Kapelinski riesce a infondere tensione nel suo mondo oscuro, sincronizzando i momenti di catarsi del personaggio con quelli del pubblico, attraverso leitmotif visuali i cui significati slittano nel corso del film, come il cavallo che vediamo dapprima in un film porno, poi riappare come un giocattolo e una maschera di Halloween, e alla fine si trasforma in un possibile salvatore.

La superba colonna conora di Nathan W Klein, per lo più fatta di musica d'organo, fornisce alla narrazione un forte telaio su cui poggiarsi, ammorbidendo allo stesso tempo gli eventi duri che i personaggi sperimentano. Butterfly Kisses è accompagnato dalla voce off di Kyle, mostrando l'intenzione del regista di distanziare il suo punto di vista dal tema oscuro che affronta e di trasformarlo in una storia sulle difficoltà del crescere.

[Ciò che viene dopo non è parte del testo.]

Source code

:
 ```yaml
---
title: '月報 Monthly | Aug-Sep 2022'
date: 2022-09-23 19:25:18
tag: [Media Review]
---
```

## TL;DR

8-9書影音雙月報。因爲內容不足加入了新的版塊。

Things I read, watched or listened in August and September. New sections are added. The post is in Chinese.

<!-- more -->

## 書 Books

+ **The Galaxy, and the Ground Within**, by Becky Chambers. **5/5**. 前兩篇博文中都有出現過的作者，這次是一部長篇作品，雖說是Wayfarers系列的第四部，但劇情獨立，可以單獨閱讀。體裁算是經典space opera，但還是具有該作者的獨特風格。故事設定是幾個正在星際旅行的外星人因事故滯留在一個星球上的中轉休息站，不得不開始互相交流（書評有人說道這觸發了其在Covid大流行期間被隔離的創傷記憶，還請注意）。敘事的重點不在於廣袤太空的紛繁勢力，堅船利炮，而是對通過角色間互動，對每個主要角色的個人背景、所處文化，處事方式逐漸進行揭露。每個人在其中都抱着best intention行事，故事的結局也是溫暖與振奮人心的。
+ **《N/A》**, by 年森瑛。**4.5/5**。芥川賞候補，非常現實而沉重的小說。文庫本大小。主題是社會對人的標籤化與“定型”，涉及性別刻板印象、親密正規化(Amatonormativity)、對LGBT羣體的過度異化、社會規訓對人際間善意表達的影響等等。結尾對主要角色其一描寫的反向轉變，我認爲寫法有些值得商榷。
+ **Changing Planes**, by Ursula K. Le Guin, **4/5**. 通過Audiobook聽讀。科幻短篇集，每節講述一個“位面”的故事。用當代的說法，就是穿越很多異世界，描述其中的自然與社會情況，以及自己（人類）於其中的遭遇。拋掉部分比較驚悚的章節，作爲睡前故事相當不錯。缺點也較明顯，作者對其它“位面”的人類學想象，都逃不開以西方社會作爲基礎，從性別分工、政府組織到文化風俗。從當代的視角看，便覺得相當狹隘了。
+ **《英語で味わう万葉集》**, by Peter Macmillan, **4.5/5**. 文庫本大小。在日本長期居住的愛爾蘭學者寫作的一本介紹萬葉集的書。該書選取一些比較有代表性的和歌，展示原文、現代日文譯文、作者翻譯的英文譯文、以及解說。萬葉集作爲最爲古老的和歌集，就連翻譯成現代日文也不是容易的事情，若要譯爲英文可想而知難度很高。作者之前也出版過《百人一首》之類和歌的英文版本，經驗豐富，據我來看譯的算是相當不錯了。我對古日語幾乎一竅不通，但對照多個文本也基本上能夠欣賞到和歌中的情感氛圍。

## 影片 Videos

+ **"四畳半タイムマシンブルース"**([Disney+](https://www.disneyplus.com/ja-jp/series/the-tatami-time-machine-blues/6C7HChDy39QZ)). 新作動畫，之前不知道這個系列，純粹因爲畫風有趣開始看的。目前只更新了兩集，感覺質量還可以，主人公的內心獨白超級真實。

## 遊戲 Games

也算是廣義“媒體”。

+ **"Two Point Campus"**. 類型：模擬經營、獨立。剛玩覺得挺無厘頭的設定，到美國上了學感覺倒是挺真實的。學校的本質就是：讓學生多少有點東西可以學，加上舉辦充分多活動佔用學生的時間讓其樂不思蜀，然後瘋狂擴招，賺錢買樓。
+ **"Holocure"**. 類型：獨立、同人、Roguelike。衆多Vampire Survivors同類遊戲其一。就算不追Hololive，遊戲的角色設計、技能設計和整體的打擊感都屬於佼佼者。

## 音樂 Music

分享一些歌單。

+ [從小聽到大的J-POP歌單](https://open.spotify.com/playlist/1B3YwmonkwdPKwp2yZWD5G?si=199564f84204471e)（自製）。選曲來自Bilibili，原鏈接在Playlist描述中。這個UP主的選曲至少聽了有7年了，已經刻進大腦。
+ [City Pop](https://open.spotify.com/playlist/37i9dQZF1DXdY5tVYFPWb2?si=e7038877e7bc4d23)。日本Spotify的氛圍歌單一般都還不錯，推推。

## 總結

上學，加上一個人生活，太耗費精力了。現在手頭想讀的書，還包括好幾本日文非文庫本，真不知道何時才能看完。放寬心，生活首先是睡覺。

L'esordio di Kapelinski è una storia molto fluida raccontata con una straordinaria chiarezza e un'estetica ricercata, che riunisce diversi linguaggi cinematografici per rendere il film un’opera ben fatta di realismo poetico.

Butterfly Kisses è prodotto dalla britannica Blue Shadows Films ed è gestito a livello internazionale dalla società di base a Berlino m-appeal.